Expression of VR-1, PKA subunits, and AKAPs in DRG-neurons. a, RT-PCR products for PKA-RI, PKA-RII, and PKA-C of total mRNA isolated from DRG (D) or HEK293t cells (H) and negative control without reverse transcriptase (∅RT).M, Marker. b, Indirect immunocytochemistry for VR-1 and PKA subunit, respectively. Cells were fixed and stained with antibodies against VR-1 and PKA-RI, RII, and PKA-C, respectively. c, Size distribution of neurons in culture double labeled for PKA-RI and VR-1 and PKA-C and VR-1, respectively. The cell size was determined off-line with the noncommercial image processing software IPB by Marc Nischik (Institute of Physiology, Erlangen). d, Immunostaining of HEK293t cells for different PKA subunits.

Fig. 3.

Translocation of PKA-C after FSK stimulation (35 sec, 10⁻⁵m) in DRG neurons.a, Examples of neurons stained without or after FSK stimulation. Confocal images indicate the position of the line scan profile used for calculations in b. b, Confocal line scan profile taken with the COMOS software.c, Columns show the average fluorescence magnitude in the peripheral and central regions of the cell diameter divided by the total average fluorescence of the cell.con, Control. d, e, Time course of the PKA-C translocation after FSK, depicted as the difference between peripheral (P) and central (C) fluorescence and effects of the selective inhibitors PKI_14–22, InCELLect AKAP inhibitor peptide plus inactive control peptide, and the inactive analog 1,9-dideoxy-FSK.

Fig. 4.

Sensory neurons and HEK293t cells express AKAPs.a, Expression of mRNA for dAKAP2, AKAP79, and AKAP220 but not AKAP-KL in DRGs and HEK293t cells and negative control without RT (øRT). The expected size of the fragments is between 400 and 510 bp.

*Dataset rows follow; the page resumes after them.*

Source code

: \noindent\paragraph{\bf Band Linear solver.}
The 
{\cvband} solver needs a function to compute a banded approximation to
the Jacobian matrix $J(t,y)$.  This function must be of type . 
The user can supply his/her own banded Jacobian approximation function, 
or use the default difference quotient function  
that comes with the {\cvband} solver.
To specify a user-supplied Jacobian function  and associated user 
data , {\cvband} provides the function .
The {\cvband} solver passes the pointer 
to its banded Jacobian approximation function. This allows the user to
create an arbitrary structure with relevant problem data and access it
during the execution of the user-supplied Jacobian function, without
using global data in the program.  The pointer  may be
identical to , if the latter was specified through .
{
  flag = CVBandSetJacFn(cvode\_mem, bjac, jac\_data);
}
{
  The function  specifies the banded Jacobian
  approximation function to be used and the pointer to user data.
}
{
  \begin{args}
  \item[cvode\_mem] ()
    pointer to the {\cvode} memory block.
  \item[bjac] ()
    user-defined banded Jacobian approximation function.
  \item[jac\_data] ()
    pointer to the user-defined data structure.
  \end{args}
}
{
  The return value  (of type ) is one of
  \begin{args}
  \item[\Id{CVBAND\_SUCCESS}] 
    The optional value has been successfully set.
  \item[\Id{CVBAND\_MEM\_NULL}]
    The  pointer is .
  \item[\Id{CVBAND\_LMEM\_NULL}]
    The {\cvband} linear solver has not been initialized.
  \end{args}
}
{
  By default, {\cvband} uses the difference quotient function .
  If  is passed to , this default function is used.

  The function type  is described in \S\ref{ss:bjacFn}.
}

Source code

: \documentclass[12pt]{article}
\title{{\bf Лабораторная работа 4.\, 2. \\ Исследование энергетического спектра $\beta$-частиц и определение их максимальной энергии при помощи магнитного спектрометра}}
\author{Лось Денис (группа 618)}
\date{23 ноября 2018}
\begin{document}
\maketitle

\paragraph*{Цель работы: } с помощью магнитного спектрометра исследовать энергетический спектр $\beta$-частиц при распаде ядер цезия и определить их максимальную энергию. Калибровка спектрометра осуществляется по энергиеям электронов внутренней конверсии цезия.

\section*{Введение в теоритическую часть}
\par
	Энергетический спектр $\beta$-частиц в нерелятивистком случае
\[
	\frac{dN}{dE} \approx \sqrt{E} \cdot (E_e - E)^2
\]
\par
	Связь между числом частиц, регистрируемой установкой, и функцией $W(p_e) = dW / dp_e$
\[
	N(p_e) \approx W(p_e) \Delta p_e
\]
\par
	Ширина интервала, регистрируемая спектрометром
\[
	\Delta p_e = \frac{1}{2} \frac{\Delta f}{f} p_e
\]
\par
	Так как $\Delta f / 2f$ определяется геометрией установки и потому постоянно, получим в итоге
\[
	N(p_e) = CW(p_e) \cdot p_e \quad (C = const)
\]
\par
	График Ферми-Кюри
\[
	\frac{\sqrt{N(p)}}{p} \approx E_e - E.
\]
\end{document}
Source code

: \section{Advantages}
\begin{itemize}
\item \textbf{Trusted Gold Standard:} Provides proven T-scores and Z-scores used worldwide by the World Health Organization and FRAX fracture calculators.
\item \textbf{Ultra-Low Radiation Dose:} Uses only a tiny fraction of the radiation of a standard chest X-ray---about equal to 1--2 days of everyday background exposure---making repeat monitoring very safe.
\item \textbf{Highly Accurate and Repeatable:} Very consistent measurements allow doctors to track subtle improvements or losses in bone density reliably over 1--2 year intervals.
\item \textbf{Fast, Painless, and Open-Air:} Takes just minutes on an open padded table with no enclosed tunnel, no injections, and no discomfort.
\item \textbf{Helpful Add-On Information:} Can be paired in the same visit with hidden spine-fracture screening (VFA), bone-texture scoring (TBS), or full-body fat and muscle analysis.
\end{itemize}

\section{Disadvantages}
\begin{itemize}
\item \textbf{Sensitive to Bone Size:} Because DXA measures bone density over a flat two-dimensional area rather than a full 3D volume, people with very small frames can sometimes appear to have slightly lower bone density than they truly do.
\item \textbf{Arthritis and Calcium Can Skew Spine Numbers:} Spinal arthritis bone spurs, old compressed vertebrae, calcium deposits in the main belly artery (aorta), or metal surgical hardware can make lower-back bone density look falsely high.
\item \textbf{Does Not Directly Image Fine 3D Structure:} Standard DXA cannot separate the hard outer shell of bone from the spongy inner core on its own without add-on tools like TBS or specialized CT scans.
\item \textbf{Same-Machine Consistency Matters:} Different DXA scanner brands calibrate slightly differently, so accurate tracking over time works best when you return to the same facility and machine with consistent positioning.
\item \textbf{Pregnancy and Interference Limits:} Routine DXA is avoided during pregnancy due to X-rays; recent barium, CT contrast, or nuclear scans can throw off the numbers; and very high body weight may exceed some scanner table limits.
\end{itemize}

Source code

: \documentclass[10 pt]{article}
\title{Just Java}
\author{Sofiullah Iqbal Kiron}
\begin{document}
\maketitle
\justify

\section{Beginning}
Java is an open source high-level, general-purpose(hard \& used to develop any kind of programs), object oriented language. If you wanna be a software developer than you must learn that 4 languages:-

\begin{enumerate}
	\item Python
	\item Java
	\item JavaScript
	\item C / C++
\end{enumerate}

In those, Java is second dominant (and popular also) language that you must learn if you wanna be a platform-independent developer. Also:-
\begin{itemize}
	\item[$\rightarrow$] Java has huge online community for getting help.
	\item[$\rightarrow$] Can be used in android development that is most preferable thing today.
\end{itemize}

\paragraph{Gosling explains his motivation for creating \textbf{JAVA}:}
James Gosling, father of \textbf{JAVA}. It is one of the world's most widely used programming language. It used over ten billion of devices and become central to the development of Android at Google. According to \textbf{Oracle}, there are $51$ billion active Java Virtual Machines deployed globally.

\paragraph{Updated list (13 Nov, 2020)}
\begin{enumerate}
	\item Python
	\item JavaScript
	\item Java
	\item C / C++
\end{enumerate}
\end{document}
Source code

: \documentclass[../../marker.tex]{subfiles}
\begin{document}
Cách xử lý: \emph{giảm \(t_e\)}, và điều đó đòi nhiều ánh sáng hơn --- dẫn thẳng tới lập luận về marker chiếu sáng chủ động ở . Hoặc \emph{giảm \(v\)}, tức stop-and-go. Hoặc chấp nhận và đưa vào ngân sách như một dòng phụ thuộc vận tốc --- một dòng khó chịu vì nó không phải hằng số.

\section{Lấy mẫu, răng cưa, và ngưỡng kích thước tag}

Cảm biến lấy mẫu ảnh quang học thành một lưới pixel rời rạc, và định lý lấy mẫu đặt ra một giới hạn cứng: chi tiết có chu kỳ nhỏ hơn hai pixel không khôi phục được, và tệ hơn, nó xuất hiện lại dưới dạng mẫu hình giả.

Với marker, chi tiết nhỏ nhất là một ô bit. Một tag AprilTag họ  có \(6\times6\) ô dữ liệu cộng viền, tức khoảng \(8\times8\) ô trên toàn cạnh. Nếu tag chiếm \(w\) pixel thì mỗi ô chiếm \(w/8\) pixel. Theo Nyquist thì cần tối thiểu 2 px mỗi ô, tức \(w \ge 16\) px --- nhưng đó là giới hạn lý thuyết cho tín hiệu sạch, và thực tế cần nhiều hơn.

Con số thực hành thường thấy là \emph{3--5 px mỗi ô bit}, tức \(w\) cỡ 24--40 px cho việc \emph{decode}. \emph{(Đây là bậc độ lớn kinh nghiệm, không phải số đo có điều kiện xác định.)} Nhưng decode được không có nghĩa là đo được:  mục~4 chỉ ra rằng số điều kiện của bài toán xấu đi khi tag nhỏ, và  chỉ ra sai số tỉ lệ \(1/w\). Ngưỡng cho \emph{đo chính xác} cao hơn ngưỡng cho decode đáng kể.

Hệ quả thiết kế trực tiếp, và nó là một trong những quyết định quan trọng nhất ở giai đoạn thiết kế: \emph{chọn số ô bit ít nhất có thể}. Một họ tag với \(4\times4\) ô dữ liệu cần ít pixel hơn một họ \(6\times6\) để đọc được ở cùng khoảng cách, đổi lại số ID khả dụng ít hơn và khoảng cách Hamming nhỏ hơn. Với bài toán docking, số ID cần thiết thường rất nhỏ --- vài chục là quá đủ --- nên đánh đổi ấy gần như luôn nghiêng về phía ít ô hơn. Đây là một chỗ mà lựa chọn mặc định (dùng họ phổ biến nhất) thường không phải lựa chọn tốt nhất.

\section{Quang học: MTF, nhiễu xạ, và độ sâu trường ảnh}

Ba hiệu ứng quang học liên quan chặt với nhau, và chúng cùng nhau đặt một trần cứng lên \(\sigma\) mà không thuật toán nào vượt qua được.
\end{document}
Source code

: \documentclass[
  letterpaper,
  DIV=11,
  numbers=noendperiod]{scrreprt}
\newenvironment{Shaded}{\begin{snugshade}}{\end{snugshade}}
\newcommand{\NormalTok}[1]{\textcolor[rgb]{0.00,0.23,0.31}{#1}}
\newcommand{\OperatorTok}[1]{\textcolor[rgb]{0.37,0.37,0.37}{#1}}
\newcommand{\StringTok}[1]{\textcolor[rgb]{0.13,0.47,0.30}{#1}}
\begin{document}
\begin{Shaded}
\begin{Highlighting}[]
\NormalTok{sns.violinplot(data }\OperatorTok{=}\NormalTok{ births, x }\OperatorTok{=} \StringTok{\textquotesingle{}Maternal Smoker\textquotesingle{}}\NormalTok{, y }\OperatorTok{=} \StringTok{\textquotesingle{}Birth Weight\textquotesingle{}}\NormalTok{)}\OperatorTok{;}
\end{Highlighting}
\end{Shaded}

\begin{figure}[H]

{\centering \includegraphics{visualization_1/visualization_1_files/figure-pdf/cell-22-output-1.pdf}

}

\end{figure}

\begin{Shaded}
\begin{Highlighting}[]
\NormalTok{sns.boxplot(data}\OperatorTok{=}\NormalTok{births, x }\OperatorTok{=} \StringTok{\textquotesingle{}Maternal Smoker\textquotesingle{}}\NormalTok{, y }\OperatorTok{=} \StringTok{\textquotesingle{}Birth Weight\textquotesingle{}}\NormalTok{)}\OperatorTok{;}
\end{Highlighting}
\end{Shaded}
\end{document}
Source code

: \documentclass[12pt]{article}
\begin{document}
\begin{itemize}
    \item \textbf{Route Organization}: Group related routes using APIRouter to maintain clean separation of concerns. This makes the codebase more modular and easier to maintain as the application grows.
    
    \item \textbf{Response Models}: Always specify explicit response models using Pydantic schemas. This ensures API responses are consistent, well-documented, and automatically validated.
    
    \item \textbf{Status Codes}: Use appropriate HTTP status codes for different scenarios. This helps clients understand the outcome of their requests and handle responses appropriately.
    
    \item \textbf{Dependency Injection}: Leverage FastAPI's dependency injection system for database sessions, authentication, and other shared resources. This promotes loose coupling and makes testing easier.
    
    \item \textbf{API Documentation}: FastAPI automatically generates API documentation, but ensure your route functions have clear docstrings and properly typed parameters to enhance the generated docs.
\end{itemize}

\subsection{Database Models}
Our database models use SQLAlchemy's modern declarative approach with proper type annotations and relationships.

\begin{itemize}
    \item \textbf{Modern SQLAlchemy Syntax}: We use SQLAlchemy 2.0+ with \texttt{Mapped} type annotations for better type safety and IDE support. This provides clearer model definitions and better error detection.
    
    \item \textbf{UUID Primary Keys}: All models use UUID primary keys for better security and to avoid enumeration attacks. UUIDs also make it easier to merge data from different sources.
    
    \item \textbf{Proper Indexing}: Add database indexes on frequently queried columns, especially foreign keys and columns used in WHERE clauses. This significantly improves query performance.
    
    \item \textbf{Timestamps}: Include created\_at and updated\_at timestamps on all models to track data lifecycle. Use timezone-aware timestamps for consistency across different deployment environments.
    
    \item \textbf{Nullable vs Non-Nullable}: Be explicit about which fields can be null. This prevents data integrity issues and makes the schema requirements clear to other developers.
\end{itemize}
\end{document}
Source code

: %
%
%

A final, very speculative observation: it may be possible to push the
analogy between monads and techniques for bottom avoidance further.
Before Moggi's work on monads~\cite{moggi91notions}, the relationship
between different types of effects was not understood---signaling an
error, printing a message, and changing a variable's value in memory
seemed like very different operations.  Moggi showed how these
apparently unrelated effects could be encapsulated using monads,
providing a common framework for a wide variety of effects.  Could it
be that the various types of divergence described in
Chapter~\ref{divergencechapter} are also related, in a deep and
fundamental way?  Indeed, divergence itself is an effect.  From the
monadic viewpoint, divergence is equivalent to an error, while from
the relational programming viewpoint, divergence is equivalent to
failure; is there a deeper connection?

M, Marker.b, Immunostaining of DRG neurons in culture reveals expression of VR-1 together with AKAP79 or AKAP220.

Fig. 5.

FSK-induced potentiation of heat-activated currents in VR-1-transfected HEK293t cells. a, Whole-cell current responses evoked by repeated noxious thermal stimuli before and after a pretreatment period with FSK (10⁻⁵m) for 1 min. The interval between two thermal stimuli was 1 min. Heat response (mean ± SEM) before and after FSK pretreatment (b) and in the presence of the selective PKA inhibitor PKI_14–22(c), or the InCELLect AKAP St-Ht31 inhibitor peptide in the ICS (d,e).

Fig. 6.

Mean heat responses of wild-type and mutant VR-1 expressed in HEK293t cells before and after FSK pretreatment (n = 7–9; p < 0.05). * indicates statistically significant difference of current potentiation after FSK in mutants compared with wild-type. Heat stimuli H1 through H6 were applied at 1 min intervals.